Saturday, May 31, 2008

Group A

The A-Team(s)



Group A

Czech Republic
Portugal
Switzerland
Turkey


Czech Republic

One-time inheritors of Spain's eternal "dark horse" mantle, an ageing side seems to have missed its best chance of glory. Again likely to go with the tried and trusted strike partnership of nine-foot bald giant Jan Koller and five-foot beaver-faced simpleton and Dave Hill lookalike Milan Baros.

Five famous Belgians: (A small cultural snapshot of eminent countrymen of the brave boys)

Thomas Skurahvy - gangling centre-forward and inventor of the mullet.
Vaclav Havel - so-so playright turned eminent velvet revolution politico.
Jarmila Kratotchvilova - bewildering manbird steroid-rumour athlete
Franza Kafka - half-author, half-cockroach
Eva Herzigova - massive-knockered Wonderbra model. Giddy up!

Showreel Shorthand (spotters guide to the clips they show on telly ALL THE BLIDDY TIME)

Panenka's chip penalty, Poborsky's chip in Euro '96


Portugal

The fortuitous two-time spot-kick conquerors of England will be looking to win the tournament this time around, led by their main man and hottest property in football, Cristiano Ronaldo. Loathe him or despise him, you can't deny that the winking, twinkling, greasy-mopped wide-man is playing out of his skin at the moment. Dame Fortune also seems to be smiling on him, as he got away with a shocking shootout miss in the recent Champions League final thanks to the slapstick stylings of John "JT" Terry. The spawny cunt.

Five famous Belgians:

Baruch Spinoza - pointy-heided philosopher and ethicist
Tony Ferrino - singing sensation and ladies man
Eusebio - stumpy footballer of African origin
Ferdinand Magellan - olden days explorer, think Ellen MacArthur with more mates
Teresa Heinz Kerry - tidy wife of horse-faced US Presidential loser.

Showreel Shorthand

Eusebio banging them in against the Koreans, Butch Wilkins and all that at WC '82, Carvalho and Rooney baal-stamping, Ronaldo winking v England, crying like an iddy-biddy girl v France.


Switzerland

Co-hosts Switzerland will be hoping against hope to avoid embarrassing themselves and praying that they can scrape through their fairly easy qualifying group. Watch out for dodgy penalties and opposition sendings off galore as UEFA attempt to ensure that Swiss faces remain egg-free. The dull Swiss have NO players of note and frankly, are taking up a precious finals place that could much better be filled by a team with a richer footballing tradition, such as England, to choose an example entirely at random.

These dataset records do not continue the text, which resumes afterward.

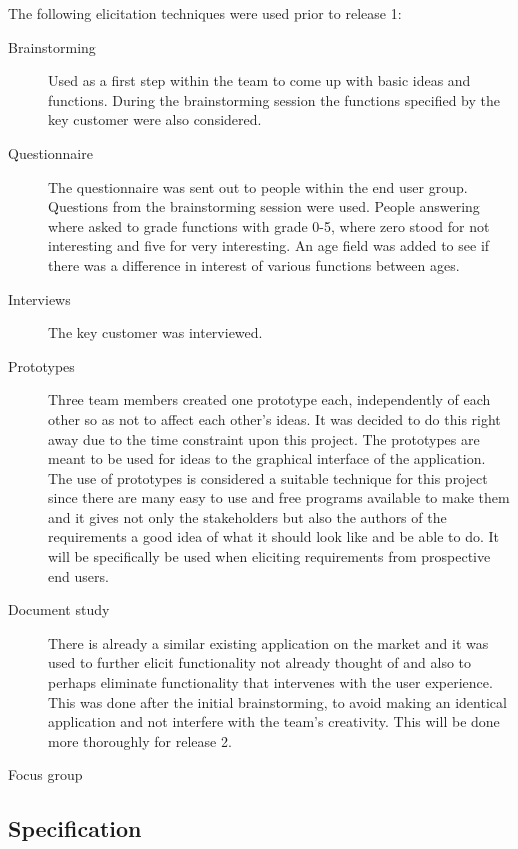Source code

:\documentclass[10pt,a4paper]{article}
\begin{document}
The following elicitation techniques were used prior to release 1:
\begin{description}
\item[Brainstorming] Used as a first step within the team to come up with basic ideas and functions. During the brainstorming session the functions specified by the key customer were also considered.

\item[Questionnaire] The questionnaire was sent out to people within the end user group. Questions from the brainstorming session were used. People answering where asked to grade functions with grade 0-5, where zero stood for not interesting and five for very interesting. An age field was added to see if there was a difference in interest of various functions between ages. 

\item[Interviews] The key customer was interviewed.

\item[Prototypes] Three team members created one prototype each, independently of each other so as not to affect each other's ideas. It was decided to do this right away due to the time constraint upon this project. The prototypes are meant to be used for ideas to the graphical interface of the application. The use of prototypes is considered a suitable technique for this project since there are many easy to use and free programs available to make them and it gives not only the stakeholders but also the authors of the requirements a good idea of what it should look like and be able to do. It will be specifically be used when eliciting requirements from prospective end users.

\item[Document study] There is already a similar existing application on the market and it was used to further elicit functionality not already thought of and also to perhaps eliminate functionality that intervenes with the user experience. This was done after the initial brainstorming, to avoid making an identical application and not interfere with the team's creativity. This will be done more thoroughly for release 2.

\item[Focus group]

\end{description}


\subsection{Specification}
\end{document}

Five famous Belgians: Erm, hang on... just off to Wikipedia.

Right ye are, here we go.

Le Corbusier - Nazi collaborating architect
Sepp Blatter - football visionary and stranger to any form of corruption
Roger Federerer - useful tennis player and owner of whitest blazer since Alec Guinness
Theodor Tobler - triangular chocolate pioneer, inventor of unpopular airport staple "Toblerone" bars
Jean-Pierre Nazigold - prominent wartime financier.

Showreel Shorthand

Drawing 1-1 with England at Euro '96, Tits McCoist scoring a pointless effort, kung-fu fighting with Turkey in a play-off.


Turkey

From across the Bosporus come the Turks, former international whipping boys come good, and ready to kick lumps out of anything that moves or ping the ball around like a Happy Shopper Brazil, depending on how the mood takes them. Much will depend on the form of pint-sized Newcastle United schemer Emre, a player who embodies the schizophrenic nature of his nation's side. Hopefully, their clash with the Swiss should see a decent tear-up if nothing else.

Five famous Belgians: Bloody hell, even thinner gruel here.

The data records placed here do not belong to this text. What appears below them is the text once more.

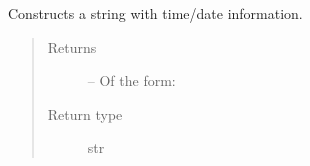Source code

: \documentclass[letterpaper,10pt,english]{sphinxmanual}
\begin{document}

\begin{fulllineitems}
\label{\detokenize{references/write:nmrespy.write._timestamp}}
\sphinxAtStartPar
Constructs a string with time/date information.
\begin{quote}\begin{description}
\item[{Returns}] \leavevmode
\sphinxAtStartPar

\sphinxAtStartPar
{} – Of the form:

\begin{sphinxVerbatim}[commandchars=\\\{\}]
\end{sphinxVerbatim}


\item[{Return type}] \leavevmode
\sphinxAtStartPar
str

\end{description}\end{quote}

\end{fulllineitems}

\end{document}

Croesus - moneybags monarch from back in the BC era
Ali Osman - fictional prossie-banging cafe owner in Eastenders
The Barbarossa Brothers - naval commanders cum musical hall act
Erkan Mustafa - child actor who played fictional overweight schoolboy, Ro-Land off of "Grange Hill"
Jean-Pierre Turkishdelight - jelly-filled chocolate pioneer, inventor of erm, "Turkish Delight".

Showreel Shorthand

England "stuffing" them 8-0 back in the day, getting to semi-final in WC 2002, kung-fu fighting vs Switzerland.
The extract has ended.